How hollow, dread, and dismal is the peal,
Now rolling up its vast account to Heaven!
Awhile it undulates, then dies away
In mutter’d echoes, like the ebbing groans
Of drowning men!
We cannot close this paper without adding a few lines in acknowledgment of the great debt which the abbey owes to Mr. G. G. Scott, who has not only exposed to view the columns of St. Catherine’s Chapel, which were formerly concealed in dustbins and coal-cellars, opened and restored the vestibule to the Chapter-house, and discovered and reopened the staircase to what once was the Dormitory, but has stereotyped a large portion of the internal surface which was fast crumbling to decay, by saturating it with an invisible resinous solution. This process has been recently applied to the Royal tombs and the whole of the wall-arcading of the more ancient parts of the church, the older triforium, and the entrance to the Chapter house; and it is intended to extend it to the rest of the building.

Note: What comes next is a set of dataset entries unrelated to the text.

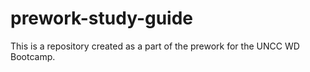 # prework-study-guide
This is a repository created as a part of the prework for the UNCC WD Bootcamp.
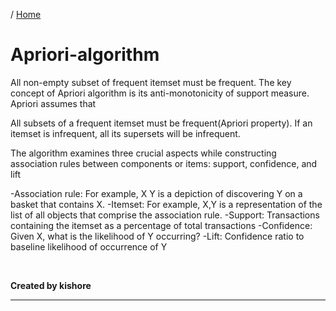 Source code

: / [Home](index.md)

# Apriori-algorithm

All non-empty subset of frequent itemset must be frequent. The key concept of Apriori algorithm is its anti-monotonicity of support measure. Apriori assumes that

All subsets of a frequent itemset must be frequent(Apriori property).
If an itemset is infrequent, all its supersets will be infrequent.

The algorithm examines three crucial aspects while constructing association rules between components or items: support, confidence, and lift

-Association rule: For example, X Y is a depiction of discovering Y on a basket that contains X.
-Itemset: For example, X,Y is a representation of the list of all objects that comprise the association rule.
-Support: Transactions containing the itemset as a percentage of total transactions
-Confidence: Given X, what is the likelihood of Y occurring?
-Lift: Confidence ratio to baseline likelihood of occurrence of Y

<br>

**Created by kishore**

---

<br> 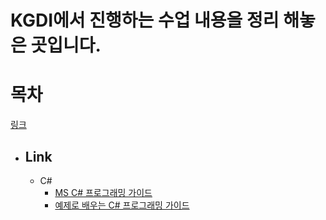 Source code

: KGDI에서 진행하는 수업 내용을 정리 해놓은 곳입니다.
========================================
# 목차
[링크](#--)

* ## Link
  * C#
    * [MS C# 프로그래밍 가이드](https://docs.microsoft.com/ko-kr/dotnet/csharp/programming-guide/)
    * [예제로 배우는 C# 프로그래밍 가이드](http://www.csharpstudy.com/Default.aspx)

Though much has been done in the way of preservation, and of restoration too, we fear that the spirit in which the Chapter, as a body, deal with the old monastic buildings is somewhat utilitarian, and that they are collectively too much inclined to view the remains of antiquity as a lot of rubbish which militates against the convenience of their residences and those of their officers and dependants. It is to be feared too that this utilitarian spirit may derive some encouragement from the contemplated removal of Westminster School from the precincts of the abbey to a more rural and retired spot, which would probably be followed at no distant interval by a removal also of some of the most interesting of ancient landmarks.